**The problem:**
For the entries presented below, indicate the number of lines that include the word "sklweka", adding nothing else.
Entries shown: Begin
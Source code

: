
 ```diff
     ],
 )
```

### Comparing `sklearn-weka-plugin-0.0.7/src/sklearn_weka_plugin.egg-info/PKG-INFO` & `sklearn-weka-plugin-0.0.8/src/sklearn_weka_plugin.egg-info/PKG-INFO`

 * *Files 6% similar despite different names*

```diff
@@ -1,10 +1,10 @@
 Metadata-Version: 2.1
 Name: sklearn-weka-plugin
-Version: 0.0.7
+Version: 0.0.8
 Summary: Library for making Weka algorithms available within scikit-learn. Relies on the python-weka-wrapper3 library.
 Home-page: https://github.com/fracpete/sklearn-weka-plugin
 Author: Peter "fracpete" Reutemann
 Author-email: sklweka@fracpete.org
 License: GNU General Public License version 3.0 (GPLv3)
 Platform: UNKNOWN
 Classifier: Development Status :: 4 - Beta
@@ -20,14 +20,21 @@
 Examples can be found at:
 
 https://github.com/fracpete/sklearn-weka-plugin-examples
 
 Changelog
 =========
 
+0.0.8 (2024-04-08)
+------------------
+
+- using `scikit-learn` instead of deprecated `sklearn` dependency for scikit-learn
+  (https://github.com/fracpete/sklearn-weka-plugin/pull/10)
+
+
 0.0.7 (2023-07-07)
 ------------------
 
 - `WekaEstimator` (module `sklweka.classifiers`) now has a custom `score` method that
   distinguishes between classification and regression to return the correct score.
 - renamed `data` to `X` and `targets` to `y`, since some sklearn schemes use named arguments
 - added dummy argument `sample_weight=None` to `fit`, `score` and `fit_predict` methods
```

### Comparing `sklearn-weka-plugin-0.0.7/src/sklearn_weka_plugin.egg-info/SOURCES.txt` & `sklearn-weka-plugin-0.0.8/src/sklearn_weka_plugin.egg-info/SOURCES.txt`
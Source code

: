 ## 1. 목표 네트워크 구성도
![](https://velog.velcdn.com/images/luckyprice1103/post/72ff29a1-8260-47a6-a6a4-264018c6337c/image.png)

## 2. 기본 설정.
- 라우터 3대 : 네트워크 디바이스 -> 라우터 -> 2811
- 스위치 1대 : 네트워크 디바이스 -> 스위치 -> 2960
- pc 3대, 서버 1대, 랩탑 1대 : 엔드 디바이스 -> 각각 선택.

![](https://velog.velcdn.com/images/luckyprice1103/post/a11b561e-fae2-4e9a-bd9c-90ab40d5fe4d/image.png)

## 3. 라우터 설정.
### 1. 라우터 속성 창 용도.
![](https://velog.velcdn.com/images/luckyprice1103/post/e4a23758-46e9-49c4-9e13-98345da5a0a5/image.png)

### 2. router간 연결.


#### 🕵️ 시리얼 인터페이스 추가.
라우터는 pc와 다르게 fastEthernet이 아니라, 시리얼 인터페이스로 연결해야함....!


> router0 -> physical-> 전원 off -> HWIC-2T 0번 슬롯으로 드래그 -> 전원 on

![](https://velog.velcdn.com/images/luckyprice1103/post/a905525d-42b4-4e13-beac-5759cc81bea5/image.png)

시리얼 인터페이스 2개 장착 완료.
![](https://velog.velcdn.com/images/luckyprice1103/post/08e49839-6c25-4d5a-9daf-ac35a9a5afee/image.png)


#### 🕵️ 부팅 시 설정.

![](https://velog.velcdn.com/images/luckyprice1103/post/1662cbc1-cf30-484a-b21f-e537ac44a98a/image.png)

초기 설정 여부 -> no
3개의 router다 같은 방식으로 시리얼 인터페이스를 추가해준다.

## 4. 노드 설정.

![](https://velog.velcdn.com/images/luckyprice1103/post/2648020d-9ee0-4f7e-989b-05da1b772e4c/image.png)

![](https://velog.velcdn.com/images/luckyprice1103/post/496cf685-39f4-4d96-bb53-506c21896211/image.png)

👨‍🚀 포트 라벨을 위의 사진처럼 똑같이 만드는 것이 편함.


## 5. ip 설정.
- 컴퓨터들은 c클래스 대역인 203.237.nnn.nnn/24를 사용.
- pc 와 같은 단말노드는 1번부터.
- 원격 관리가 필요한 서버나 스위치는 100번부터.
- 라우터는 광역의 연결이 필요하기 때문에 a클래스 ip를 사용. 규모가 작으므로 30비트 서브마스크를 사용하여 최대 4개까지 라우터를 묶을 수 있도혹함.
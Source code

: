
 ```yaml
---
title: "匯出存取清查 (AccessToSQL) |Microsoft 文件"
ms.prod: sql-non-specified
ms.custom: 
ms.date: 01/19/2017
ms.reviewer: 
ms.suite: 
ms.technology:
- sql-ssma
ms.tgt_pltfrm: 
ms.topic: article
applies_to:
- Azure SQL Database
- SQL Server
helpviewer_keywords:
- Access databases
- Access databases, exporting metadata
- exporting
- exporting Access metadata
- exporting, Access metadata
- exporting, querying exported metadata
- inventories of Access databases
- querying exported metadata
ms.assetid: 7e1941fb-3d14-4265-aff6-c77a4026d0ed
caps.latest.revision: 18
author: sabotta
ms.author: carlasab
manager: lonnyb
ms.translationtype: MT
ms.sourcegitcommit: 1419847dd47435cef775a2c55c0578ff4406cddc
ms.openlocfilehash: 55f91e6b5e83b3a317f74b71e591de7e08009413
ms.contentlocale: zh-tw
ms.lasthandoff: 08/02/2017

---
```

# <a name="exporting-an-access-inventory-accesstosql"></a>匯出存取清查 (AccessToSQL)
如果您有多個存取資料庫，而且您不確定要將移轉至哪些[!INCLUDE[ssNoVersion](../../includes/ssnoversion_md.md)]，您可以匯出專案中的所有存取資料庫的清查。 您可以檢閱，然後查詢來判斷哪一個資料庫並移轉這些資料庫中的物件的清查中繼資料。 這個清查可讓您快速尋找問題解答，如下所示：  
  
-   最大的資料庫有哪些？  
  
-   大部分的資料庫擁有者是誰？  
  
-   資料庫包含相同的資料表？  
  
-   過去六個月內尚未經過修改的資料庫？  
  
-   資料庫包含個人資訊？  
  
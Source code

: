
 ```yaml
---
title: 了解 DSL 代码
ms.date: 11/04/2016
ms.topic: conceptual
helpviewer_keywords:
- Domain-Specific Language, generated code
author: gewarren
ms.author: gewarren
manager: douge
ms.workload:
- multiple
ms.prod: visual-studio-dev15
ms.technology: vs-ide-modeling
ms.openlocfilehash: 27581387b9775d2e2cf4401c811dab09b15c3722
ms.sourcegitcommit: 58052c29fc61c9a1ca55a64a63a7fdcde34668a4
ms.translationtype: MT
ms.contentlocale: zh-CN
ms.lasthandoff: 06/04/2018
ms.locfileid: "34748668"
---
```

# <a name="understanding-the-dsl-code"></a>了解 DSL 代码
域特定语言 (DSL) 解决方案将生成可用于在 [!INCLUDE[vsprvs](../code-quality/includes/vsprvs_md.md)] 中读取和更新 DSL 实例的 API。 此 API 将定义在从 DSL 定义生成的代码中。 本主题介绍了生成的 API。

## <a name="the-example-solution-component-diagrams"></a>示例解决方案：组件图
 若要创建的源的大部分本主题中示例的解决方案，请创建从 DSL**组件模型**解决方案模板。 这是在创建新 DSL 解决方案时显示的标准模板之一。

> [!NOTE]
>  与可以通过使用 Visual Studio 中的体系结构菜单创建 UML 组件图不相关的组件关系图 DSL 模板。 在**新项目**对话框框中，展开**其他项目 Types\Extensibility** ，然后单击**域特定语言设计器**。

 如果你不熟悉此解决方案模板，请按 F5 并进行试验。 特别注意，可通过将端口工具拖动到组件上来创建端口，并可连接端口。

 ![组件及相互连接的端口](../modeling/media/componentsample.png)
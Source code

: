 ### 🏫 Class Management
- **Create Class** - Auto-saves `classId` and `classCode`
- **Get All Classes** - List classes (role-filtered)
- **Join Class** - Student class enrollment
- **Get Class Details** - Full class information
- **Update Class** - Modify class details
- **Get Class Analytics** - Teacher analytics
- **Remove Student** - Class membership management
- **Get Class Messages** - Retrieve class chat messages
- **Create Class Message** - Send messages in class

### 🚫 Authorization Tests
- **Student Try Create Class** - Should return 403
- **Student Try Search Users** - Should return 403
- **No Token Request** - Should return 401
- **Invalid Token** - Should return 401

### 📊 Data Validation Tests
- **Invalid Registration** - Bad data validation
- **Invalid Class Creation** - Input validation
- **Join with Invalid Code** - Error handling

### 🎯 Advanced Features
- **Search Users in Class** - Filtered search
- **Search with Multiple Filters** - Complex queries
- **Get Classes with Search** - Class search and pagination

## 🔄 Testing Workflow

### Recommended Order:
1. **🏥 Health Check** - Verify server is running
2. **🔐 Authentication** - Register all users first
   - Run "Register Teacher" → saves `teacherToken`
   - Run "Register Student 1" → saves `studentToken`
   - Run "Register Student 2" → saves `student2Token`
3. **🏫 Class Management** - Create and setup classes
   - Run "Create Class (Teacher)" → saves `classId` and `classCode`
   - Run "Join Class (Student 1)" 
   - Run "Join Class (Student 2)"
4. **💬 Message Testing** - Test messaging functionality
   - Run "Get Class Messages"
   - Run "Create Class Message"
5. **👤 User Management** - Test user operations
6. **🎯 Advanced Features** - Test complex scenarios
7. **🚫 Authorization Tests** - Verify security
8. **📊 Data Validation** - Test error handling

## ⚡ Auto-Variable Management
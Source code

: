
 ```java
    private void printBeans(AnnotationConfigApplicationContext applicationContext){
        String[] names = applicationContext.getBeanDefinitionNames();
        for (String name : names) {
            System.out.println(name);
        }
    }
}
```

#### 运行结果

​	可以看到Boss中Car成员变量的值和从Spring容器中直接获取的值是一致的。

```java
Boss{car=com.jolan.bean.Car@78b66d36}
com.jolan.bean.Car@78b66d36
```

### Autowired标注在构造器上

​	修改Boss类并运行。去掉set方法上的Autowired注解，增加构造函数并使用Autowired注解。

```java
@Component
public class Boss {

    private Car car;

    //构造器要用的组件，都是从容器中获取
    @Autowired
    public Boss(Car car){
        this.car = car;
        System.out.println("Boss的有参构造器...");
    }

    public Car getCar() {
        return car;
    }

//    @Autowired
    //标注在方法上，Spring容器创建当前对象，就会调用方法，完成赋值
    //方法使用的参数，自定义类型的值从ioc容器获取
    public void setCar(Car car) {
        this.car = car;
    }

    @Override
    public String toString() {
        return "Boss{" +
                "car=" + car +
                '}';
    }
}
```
Entries shown: End
**Solution to this task:**
2